***** INFORMATION SUPPLIED *****
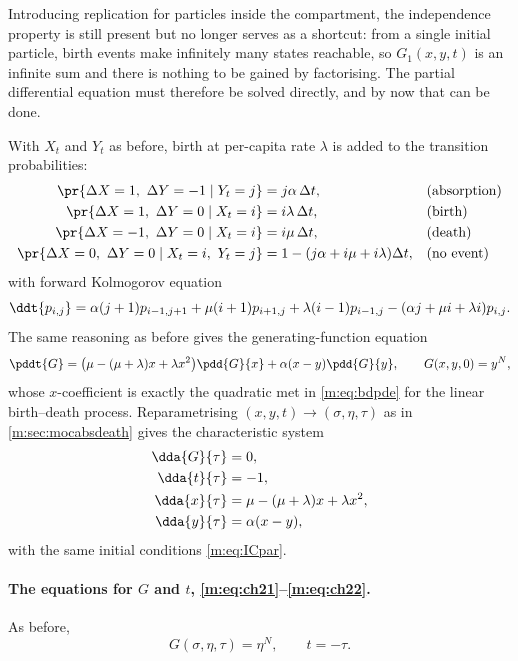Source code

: Introducing replication for particles inside the compartment, the independence
property is still present but no longer serves as a shortcut: from a single initial
particle, birth events make infinitely many states reachable, so $G_1(x,y,t)$ is an
infinite sum and there is nothing to be gained by factorising. The partial
differential equation must therefore be solved directly, and by now that can be
done.

With $X_t$ and $Y_t$ as before, birth at per-capita rate $\lambda$ is added to the
transition probabilities:
\begin{align*}
\pr{\Delta X = 1,\ \Delta Y = -1 \mid Y_t=j} &= j\alpha\,\Delta t, &&\text{(absorption)}\\
\pr{\Delta X = 1,\ \Delta Y = 0 \mid X_t=i} &= i\lambda\,\Delta t, &&\text{(birth)}\\
\pr{\Delta X = -1,\ \Delta Y = 0 \mid X_t=i} &= i\mu\,\Delta t, &&\text{(death)}\\
\pr{\Delta X = 0,\ \Delta Y = 0 \mid X_t=i,\ Y_t=j} &= 1-(j\alpha+i\mu+i\lambda)\Delta t, &&\text{(no event)}
\end{align*}
with forward Kolmogorov equation
\begin{equation}
\label{m:eq:FK3}
\ddt{p_{i,j}} = \alpha(j+1)p_{i-1,j+1} + \mu(i+1)p_{i+1,j} + \lambda(i-1)p_{i-1,j}
- (\alpha j+\mu i+\lambda i)p_{i,j} .
\end{equation}
The same reasoning as before gives the generating-function equation
\begin{equation}
\label{m:eq:PDE3}
\pddt{G} = \bigl(\mu-(\mu+\lambda)x+\lambda x^2\bigr)\pdd{G}{x} + \alpha(x-y)\pdd{G}{y},
\qquad G(x,y,0)=y^N ,
\end{equation}
whose $x$-coefficient is exactly the quadratic met in \cref{m:eq:bdpde} for the
linear birth--death process. Reparametrising $(x,y,t)\to(\sigma,\eta,\tau)$ as in
\cref{m:sec:mocabsdeath} gives the characteristic system
\begin{align}
\dda{G}{\tau} &= 0, \label{m:eq:ch21}\\
\dda{t}{\tau} &= -1, \label{m:eq:ch22}\\
\dda{x}{\tau} &= \mu-(\mu+\lambda)x+\lambda x^2, \label{m:eq:ch23}\\
\dda{y}{\tau} &= \alpha(x-y), \label{m:eq:ch24}
\end{align}
with the same initial conditions \cref{m:eq:ICpar}.

\paragraph{The equations for $G$ and $t$, \eqref{m:eq:ch21}--\eqref{m:eq:ch22}.}
As before,
\begin{equation}
\label{m:eq:GetaN2}
G(\sigma,\eta,\tau) = \eta^N,
\qquad
t = -\tau .
\end{equation}

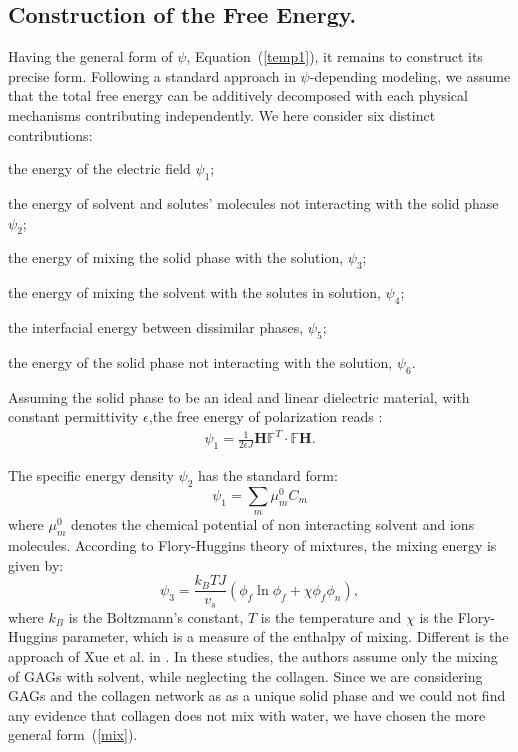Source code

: \documentclass[runningheads]{llncs}
\newcommand{\indentitem}{\setlength\itemindent{20pt}}
\newcommand{\F}{\ensuremath{\mathbb{F}}}
\begin{document}
\subsection{Construction of the Free Energy.}

Having the general form of $\psi$, Equation~(\ref{temp1}), it remains to construct its precise form. Following a standard approach in $\psi$-depending modeling, we assume that the total free energy can be additively decomposed with each physical mechanisms contributing independently. We here consider six distinct contributions:

\begin{enumerate}
	{\indentitem\item[\textbullet] the energy of the electric field $\psi_1$;}
	{\indentitem \item[\textbullet] the energy of solvent and solutes' molecules not interacting with the solid phase $\psi_2$;}
	{\indentitem\item[\textbullet] the energy of mixing the solid phase with the solution, $\psi_3$;}
	{\indentitem\item[\textbullet] the energy of mixing the solvent with the solutes in solution, $\psi_4$;}
	{\indentitem\item[\textbullet] the interfacial energy between dissimilar phases, $\psi_5$;}
	{\indentitem\item[\textbullet] the energy of the solid phase not interacting with the solution, $\psi_6$.}
\end{enumerate}

Assuming the solid phase to be an ideal and linear dielectric material, with constant permittivity $\epsilon$,the free energy of polarization reads \cite{DROZDOV+,Reviewpolyel}:
\begin{gather}
\psi_1 = \frac{1}{2\epsilon J} \mathbf{H}\F^T \cdot \F \mathbf{H}.
\end{gather}

The specific energy density $\psi_2$ has the standard form:
\begin{equation}
\psi_1 = \sum\limits_{m} \mu^0_m C_m
\end{equation} 
where $\mu^0_m$ denotes the chemical potential of non interacting solvent and ions molecules. According to Flory-Huggins theory \cite{flory,hug} of mixtures, the mixing energy is given by:
\begin{equation}
\psi_3 = \frac{k_B T J}{v_s} \left(\phi_f \ln \phi_f + \chi \phi_f \phi_n\right),\label{mix}
\end{equation}
where $k_B$ is the Boltzmann's constant, $T$ is the temperature and $\chi$ is the Flory-Huggins parameter, which is a measure of the enthalpy of mixing. Different is the approach of Xue et al. in \cite{ecm1,ecm2}. In these studies, the authors assume only the mixing of GAGs with solvent, while neglecting the collagen. Since we are considering GAGs and the collagen network as as a unique solid phase and we could not find any evidence that collagen does not mix with water, we have chosen the more general form~(\ref{mix}).
\end{document}
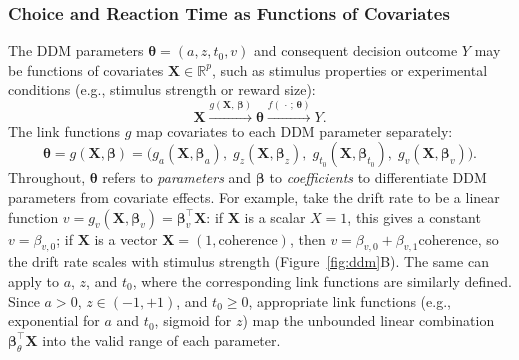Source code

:\documentclass[00-main.tex]{subfiles}
\begin{document}
\subsubsection{Choice and Reaction Time as Functions of Covariates}\label{sec:covariates}
The DDM parameters $\bm{\theta} = (a, z, t_0, v)$ and consequent decision outcome $Y$ may be functions of covariates $\bm{X} \in \mathbb{R}^p$, such as stimulus properties or experimental conditions (e.g., stimulus strength or reward size):
\begin{equation}
    \bm{X} \xrightarrow{g(\bm{X},\,\bm{\beta})} \bm{\theta}
    \xrightarrow{f(\,\cdot\,;\,\bm{\theta})} Y.
\end{equation}
The link functions $g$ map covariates to each DDM parameter separately:
\begin{equation}\label{eq:g}
    \bm{\theta} = g(\bm{X}, \bm{\beta}) = \bigl(g_a(\bm{X}, \bm{\beta}_a),\; g_z(\bm{X}, \bm{\beta}_z),\; g_{t_0}(\bm{X}, \bm{\beta}_{t_0}),\; g_v(\bm{X}, \bm{\beta}_v)\bigr).
\end{equation}
Throughout, $\bm{\theta}$ refers to \emph{parameters} and $\bm{\beta}$ to \emph{coefficients} to differentiate DDM parameters from covariate effects. For example, take the drift rate to be a linear function $v = g_v(\bm{X}, \bm{\beta}_v) = \bm{\beta}_v^\top \bm{X}$: if $\bm{X}$ is a scalar $X=1$, this gives a constant $v = \beta_{v,0}$; if $\bm{X}$ is a vector $\bm{X} = (1, \mathrm{coherence})$, then $v = \beta_{v,0} + \beta_{v,1}\mathrm{coherence}$, so the drift rate scales with stimulus strength (Figure~\ref{fig:ddm}B). The same can apply to $a$, $z$, and $t_0$, where the corresponding link functions are similarly defined. Since $a > 0$, $z \in (-1, +1)$, and $t_0 \geq 0$, appropriate link functions (e.g., exponential for $a$ and $t_0$, sigmoid for $z$) map the unbounded linear combination $\bm{\beta}_\theta^\top \bm{X}$ into the valid range of each parameter.
\end{document}
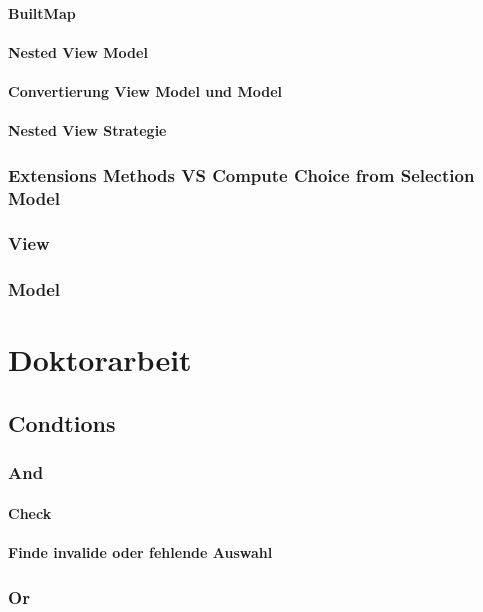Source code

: \documentclass[12pt, twoside]{article}
\begin{document}
\paragraph{BuiltMap}
\paragraph{Nested View Model}
\paragraph{Convertierung View Model und Model}
\paragraph{Nested View Strategie}
\subsubsection{Extensions Methods VS Compute Choice from Selection Model}

\subsubsection{View}
\subsubsection{Model}

\section{Doktorarbeit}
\subsection{Condtions}
\subsubsection{And}
\paragraph{Check}
\paragraph{Finde invalide oder fehlende Auswahl}

\subsubsection{Or}
\end{document}
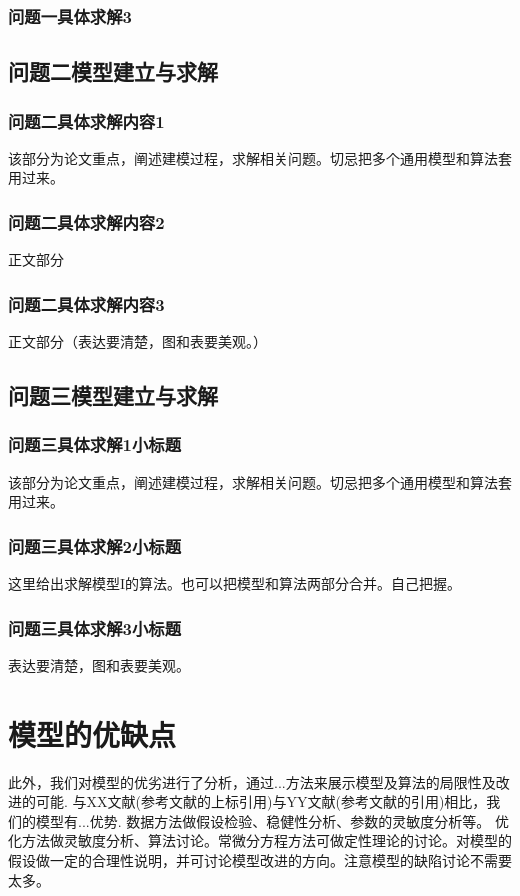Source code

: \documentclass{cumcm}
\begin{document}
\subsubsection{问题一具体求解3}



\subsection{问题二模型建立与求解}
\subsubsection{问题二具体求解内容1}
该部分为论文重点，阐述建模过程，求解相关问题。切忌把多个通用模型和算法套用过来。

\subsubsection{问题二具体求解内容2}
正文部分

\subsubsection{问题二具体求解内容3}
正文部分（表达要清楚，图和表要美观。）

\subsection{问题三模型建立与求解}
\subsubsection{问题三具体求解1小标题}
该部分为论文重点，阐述建模过程，求解相关问题。切忌把多个通用模型和算法套用过来。

\subsubsection{问题三具体求解2小标题}
这里给出求解模型I的算法。也可以把模型和算法两部分合并。自己把握。

\subsubsection{问题三具体求解3小标题}
表达要清楚，图和表要美观。

\section{模型的优缺点}
此外，我们对模型的优劣进行了分析，通过...方法来展示模型及算法的局限性及改进的可能. 
与XX文献(参考文献的上标引用)与YY文献\cite{ref1}(参考文献的引用)相比，我们的模型有...优势. 
数据方法做假设检验、稳健性分析、参数的灵敏度分析等。
优化方法做灵敏度分析、算法讨论。常微分方程方法可做定性理论的讨论。对模型的假设做一定的合理性说明，并可讨论模型改进的方向。注意模型的缺陷讨论不需要太多。
\end{document}

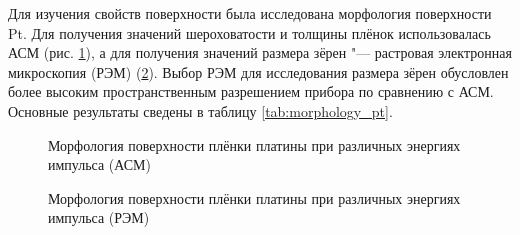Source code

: Для изучения свойств поверхности была исследована морфология поверхности Pt. Для получения значений шероховатости и толщины плёнок использовалась АСМ (рис. \cref{fig:afm:morphology}), а для получения значений размера зёрен "--- растровая электронная микроскопия (РЭМ) (\cref{fig:sem:morphology}). Выбор РЭМ для исследования размера зёрен обусловлен более высоким пространственным разрешением прибора по сравнению с АСМ. Основные результаты сведены в таблицу \cref{tab:morphology_pt}.
\begin{figure}[ht]
    \caption[Этот текст попадает в названия рисунков в списке рисунков]{Морфология поверхности плёнки платины при различных энергиях импульса (АСМ)}\label{fig:afm:morphology}
\end{figure}

\begin{figure}[ht]
    \caption[Этот текст попадает в названия рисунков в списке рисунков]{Морфология поверхности плёнки платины при различных энергиях импульса (РЭМ)}\label{fig:sem:morphology}
\end{figure}

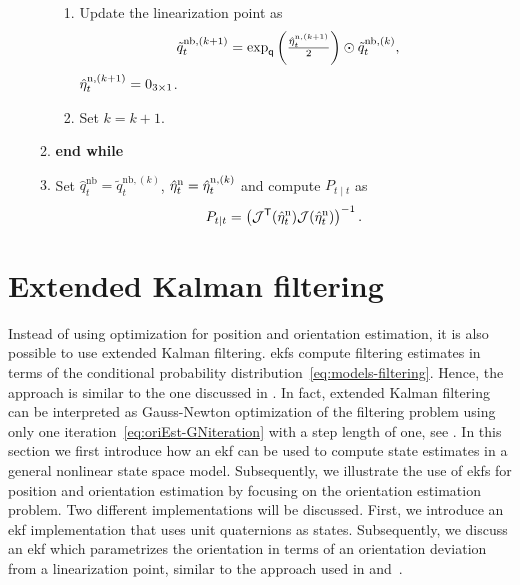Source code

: \begin{algorithm}[ht]
\begin{enumerate}
\begin{enumerate}
\begin{enumerate}
\item Update the linearization point as 
\begin{align}
\tilde q^{\text{nb},(k+1)}_t &= \exp_\mathsf{q} \left( \tfrac{\hat{\eta}_t^{\text{n},(k+1)}}{2} \right) \odot \tilde{q}^{\text{nb},(k)}_t, 
\label{eq:oriEst-relinFiltering}
\end{align}
$\hat {\eta}_t^{\text{n},(k+1)} = 0_{3 \times 1}$.
\item Set $k = k+1$.
\end{enumerate}
\item[] \textbf{end while}
\item Set $\hat{q}^\text{nb}_{t} = \tilde{q}^{\text{nb},(k)}_{t}$, $\hat{\eta}^\text{n}_{t} = \hat{\eta}^{\text{n},(k)}_{t}$ and compute $P_{t \mid t}$ as
\begin{align}
P_{t \mid t} = \left( \mathcal{J}^{\mathsf{T}}(\hat{\eta}^\text{n}_{t}) \mathcal{J}(\hat{\eta}^\text{n}_{t}) \right)^{-1}.
\end{align}
\end{enumerate}
\end{enumerate}
\normalsize
\end{algorithm}

\section{Extended Kalman filtering}
\label{sec:oriEst-ekf}
Instead of using optimization for position and orientation estimation, it is also possible to use extended Kalman filtering. \Glspl{ekf} compute filtering estimates in terms of the conditional probability distribution~\eqref{eq:models-filtering}. Hence, the approach is similar to the one discussed in . In fact, extended Kalman filtering can be interpreted as Gauss-Newton optimization of the filtering problem using only one iteration~\eqref{eq:oriEst-GNiteration} with a step length of one, see \eg \cite{skoglundHA:2015}. In this section we first introduce how an \gls{ekf} can be used to compute state estimates in a general nonlinear state space model. Subsequently, we illustrate the use of \glspl{ekf} for position and orientation estimation by focusing on the orientation estimation problem. Two different implementations will be discussed. First, we introduce an \gls{ekf} implementation that uses unit quaternions as states. Subsequently, we discuss an \gls{ekf} which parametrizes the orientation in terms of an orientation deviation from a linearization point, similar to the approach used in  and~.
*****
# [TASK TO COMPLETE]
Scan the records for lines that hold "Choice", and reproduce each one you find.

# [ANSWER AREA]
\subsubsection{Choice and Reaction Time as Functions of Covariates}\label{sec:covariates}
\subsubsection{Extensions Methods VS Compute Choice from Selection Model}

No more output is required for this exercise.